It reads, “Jean Dauly, 350th Infantry Regiment. Killed on 6 May 1917 in the little wood across the way, aged 20. Missed by his mother, by all his family, and by his friends. Pray for him”. Again that word “missed” … such a small word for such a terrible agony, especially if the body could not be found so there was no grave to mourn over. As the sister of Private Richard Pick wrote in her brother’s In Memoriam printed in the Grantham Journal in 1917,

The unknown grave is the bitterest blow,
None but an aching heart can know.

Sometimes the agony of loss was so great that minds became unhinged. In his book Goodbye to All That, about his experiences of fighting on the Western Front, Robert Graves recounts how he went down to Kent to visit a wounded friend of his who was staying in the family home while recovering. He writes, “His elder brother had been killed in the Dardanelles, and his mother kept his bedroom exactly as he had left it, with the sheets aired, his linen always freshly laundered, and flowers and cigarettes by his bedside.” Although Graves does not say it explicitly, one is led to understand that the mother spent her evenings trying to connect with her son through scéances with the spirits.

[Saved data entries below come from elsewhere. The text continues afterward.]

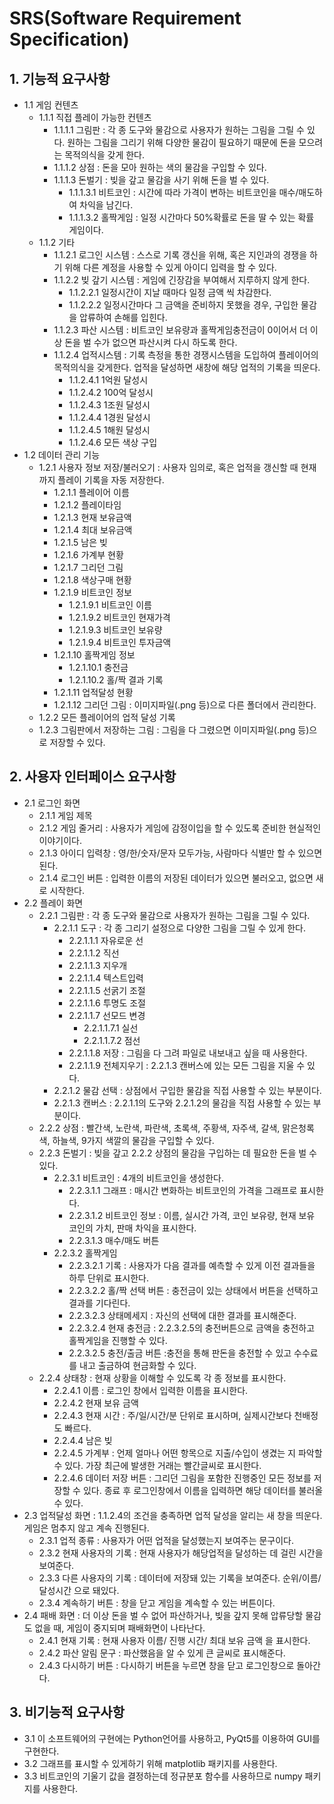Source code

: SRS(Software Requirement Specification)
=======================================

## 1. 기능적 요구사항
* 1.1 게임 컨텐츠
    + 1.1.1 직접 플레이 가능한 컨텐츠 
        -  1.1.1.1 그림판 : 각 종 도구와 물감으로 사용자가 원하는 그림을 그릴 수 있다. 원하는 그림을 그리기 위해 다양한 물감이 필요하기 때문에 돈을 모으려는 목적의식을 갖게 한다. 
        -  1.1.1.2 상점 : 돈을 모아 원하는 색의 물감을 구입할 수 있다.
        -  1.1.1.3 돈벌기 : 빚을 갚고 물감을 사기 위해 돈을 벌 수 있다.
            -  1.1.1.3.1 비트코인 : 시간에 따라 가격이 변하는 비트코인을 매수/매도하여 차익을 남긴다.
            -  1.1.1.3.2 홀짝게임 : 일정 시간마다 50%확률로 돈을 딸 수 있는 확률 게임이다.
    + 1.1.2 기타
        -  1.1.2.1 로그인 시스템 : 스스로 기록 갱신을 위해, 혹은 지인과의 경쟁을 하기 위해 다른 계정을 사용할 수 있게 아이디 입력을 할 수 있다.
        -  1.1.2.2 빚 갚기 시스템 : 게임에 긴장감을 부여해서 지루하지 않게 한다.
            - 1.1.2.2.1 일정시간이 지날 때마다 일정 금액 씩 차감한다.
            - 1.1.2.2.2 일정시간마다 그 금액을 준비하지 못했을 경우, 구입한 물감을 압류하여 손해를 입힌다.
        -  1.1.2.3 파산 시스템 : 비트코인 보유량과 홀짝게임충전금이 0이어서 더 이상 돈을 벌 수가 없으면 파산시켜 다시 하도록 한다.
        -  1.1.2.4 업적시스템 : 기록 측정을 통한 경쟁시스템을 도입하여 플레이어의 목적의식을 갖게한다. 업적을 달성하면 새창에 해당 업적의 기록을 띄운다.
            - 1.1.2.4.1 1억원 달성시 
            - 1.1.2.4.2 100억 달성시 
            - 1.1.2.4.3 1조원 달성시 
            - 1.1.2.4.4 1경원 달성시
            - 1.1.2.4.5 1해원 달성시
            - 1.1.2.4.6 모든 색상 구입 
* 1.2 데이터 관리 기능 
    + 1.2.1 사용자 정보 저장/불러오기  : 사용자 임의로, 혹은 업적을 갱신할 때 현재까지 플레이 기록을 자동 저장한다.
        - 1.2.1.1 플레이어 이름
        - 1.2.1.2 플레이타임
        - 1.2.1.3 현재 보유금액
        - 1.2.1.4 최대 보유금액
        - 1.2.1.5 남은 빚
        - 1.2.1.6 가계부 현황
        - 1.2.1.7 그리던 그림
        - 1.2.1.8 색상구매 현황
        - 1.2.1.9 비트코인 정보
            - 1.2.1.9.1 비트코인 이름
            - 1.2.1.9.2 비트코인 현재가격
            - 1.2.1.9.3 비트코인 보유량
            - 1.2.1.9.4 비트코인 투자금액 
        - 1.2.1.10 홀짝게임 정보
            - 1.2.1.10.1 충전금
            - 1.2.1.10.2 홀/짝 결과 기록
        - 1.2.1.11 업적달성 현황
        - 1.2.1.12 그리던 그림 : 이미지파일(.png 등)으로 다른 폴더에서 관리한다.
    +  1.2.2 모든 플레이어의 업적 달성 기록
    +  1.2.3 그림판에서 저장하는 그림 : 그림을 다 그렸으면 이미지파일(.png 등)으로 저장할 수 있다.

## 2. 사용자 인터페이스 요구사항
* 2.1 로그인 화면 
    + 2.1.1 게임 제목
    + 2.1.2 게임 줄거리 : 사용자가 게임에 감정이입을 할 수 있도록 준비한 현실적인 이야기이다.
    + 2.1.3 아이디 입력창 : 영/한/숫자/문자 모두가능, 사람마다 식별만 할 수 있으면 된다.
    + 2.1.4 로그인 버튼 : 입력한 이름의 저장된 데이터가 있으면 불러오고, 없으면 새로 시작한다. 
* 2.2 플레이 화면
    + 2.2.1 그림판 : 각 종 도구와 물감으로 사용자가 원하는 그림을 그릴 수 있다.
        - 2.2.1.1 도구 : 각 종 그리기 설정으로 다양한 그림을 그릴 수 있게 한다.
            - 2.2.1.1.1 자유로운 선
            - 2.2.1.1.2 직선
            - 2.2.1.1.3 지우개
            - 2.2.1.1.4 텍스트입력 
            - 2.2.1.1.5 선굵기 조절
            - 2.2.1.1.6 투명도 조절
            - 2.2.1.1.7 선모드 변경
                - 2.2.1.1.7.1 실선
                - 2.2.1.1.7.2 점선
            - 2.2.1.1.8 저장 : 그림을 다 그려 파일로 내보내고 싶을 때 사용한다.
            - 2.2.1.1.9 전체지우기 : 2.2.1.3 캔버스에 있는 모든 그림을 지울 수 있다.
        - 2.2.1.2 물감 선택 : 상점에서 구입한 물감을 직접 사용할 수 있는 부분이다. 
        - 2.2.1.3 캔버스 : 2.2.1.1의 도구와 2.2.1.2의 물감을 직접 사용할 수 있는 부분이다.
    + 2.2.2 상점 : 빨간색, 노란색, 파란색, 초록색, 주황색, 자주색, 갈색, 맑은청록색, 하늘색, 9가지 색깔의 물감을 구입할 수 있다.
    + 2.2.3 돈벌기 : 빚을 갚고 2.2.2 상점의 물감을 구입하는 데 필요한 돈을 벌 수 있다.
        - 2.2.3.1 비트코인 : 4개의 비트코인을 생성한다.
            - 2.2.3.1.1 그래프 : 매시간 변화하는 비트코인의 가격을 그래프로 표시한다. 
            - 2.2.3.1.2 비트코인 정보 : 이름, 실시간 가격, 코인 보유량, 현재 보유 코인의 가치, 판매 차익을 표시한다.
            - 2.2.3.1.3 매수/매도 버튼
        - 2.2.3.2 홀짝게임
            - 2.2.3.2.1 기록 : 사용자가 다음 결과를 예측할 수 있게 이전 결과들을 하루 단위로 표시한다. 
            - 2.2.3.2.2 홀/짝 선택 버튼 : 충전금이 있는 상태에서 버튼을 선택하고 결과를 기다린다.
            - 2.2.3.2.3 상태메세지 : 자신의 선택에 대한 결과를 표시해준다.  
            - 2.2.3.2.4 현재 충전금 : 2.2.3.2.5의 충전버튼으로 금액을 충전하고 홀짝게임을 진행할 수 있다.
            - 2.2.3.2.5 충전/출금 버튼 :충전을 통해 판돈을 충전할 수 있고 수수료를 내고 출금하여 현금화할 수 있다. 
    + 2.2.4 상태창 : 현재 상황을 이해할 수 있도록 각 종 정보를 표시한다.
        - 2.2.4.1 이름 : 로그인 창에서 입력한 이름을 표시한다. 
        - 2.2.4.2 현재 보유 금액 
        - 2.2.4.3 현재 시간 : 주/일/시간/분 단위로 표시하며, 실제시간보다 천배정도 빠르다.
        - 2.2.4.4 남은 빚 
        - 2.2.4.5 가계부 : 언제 얼마나 어떤 항목으로 지출/수입이 생겼는 지 파악할 수 있다. 가장 최근에 발생한 거래는 빨간글씨로 표시한다.
        - 2.2.4.6 데이터 저장 버튼 : 그리던 그림을 포함한 진행중인 모든 정보를 저장할 수 있다. 종료 후 로그인창에서 이름을 입력하면 해당 데이터를 불러올 수 있다. 
* 2.3 업적달성 화면 : 1.1.2.4의 조건을 충족하면 업적 달성을 알리는 새 창을 띄운다. 게임은 멈추지 않고 계속 진행된다.
    - 2.3.1 업적 종류 : 사용자가 어떤 업적을 달성했는지 보여주는 문구이다.
    - 2.3.2 현재 사용자의 기록 : 현재 사용자가 해당업적을 달성하는 데 걸린 시간을 보여준다.
    - 2.3.3 다른 사용자의 기록 : 데이터에 저장돼 있는 기록을 보여준다. 순위/이름/달성시간 으로 돼있다.
    - 2.3.4 계속하기 버튼 : 창을 닫고 게임을 계속할 수 있는 버튼이다.
* 2.4 패배 화면 : 더 이상 돈을 벌 수 없어 파산하거나, 빚을 갚지 못해 압류당할 물감도 없을 때, 게임이 중지되며 패배화면이 나타난다.
    - 2.4.1 현재 기록 : 현재 사용자 이름/ 진행 시간/ 최대 보유 금액 을 표시한다.
    - 2.4.2 파산 알림 문구 : 파산했음을 알 수 있게 큰 글씨로 표시해준다.
    - 2.4.3 다시하기 버튼 : 다시하기 버튼을 누르면 창을 닫고 로그인창으로 돌아간다.
## 3. 비기능적 요구사항
* 3.1 이 소프트웨어의 구현에는 Python언어를 사용하고, PyQt5를 이용하여 GUI를 구현한다.
* 3.2 그래프를 표시할 수 있게하기 위해 matplotlib 패키지를 사용한다.
* 3.3 비트코인의 기울기 값을 결정하는데 정규분포 함수를 사용하므로 numpy 패키지를 사용한다.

Violet, Viscountess Milner lost her beloved son George at the age of 18. He was killed during the retreat from Mons in September 1914. She coped by erecting a monument near where he fell and making annual visits to his grave, and befriending the local villagers.

But her grief was endless. As she noted in her diary on the twentieth anniversary of George’s death: “the sorrow, the loss, the pain, are as great today as in 1914.”

I pray – I pray – that my wife and I will never have to face the agony of losing our son – or daughter – to a war.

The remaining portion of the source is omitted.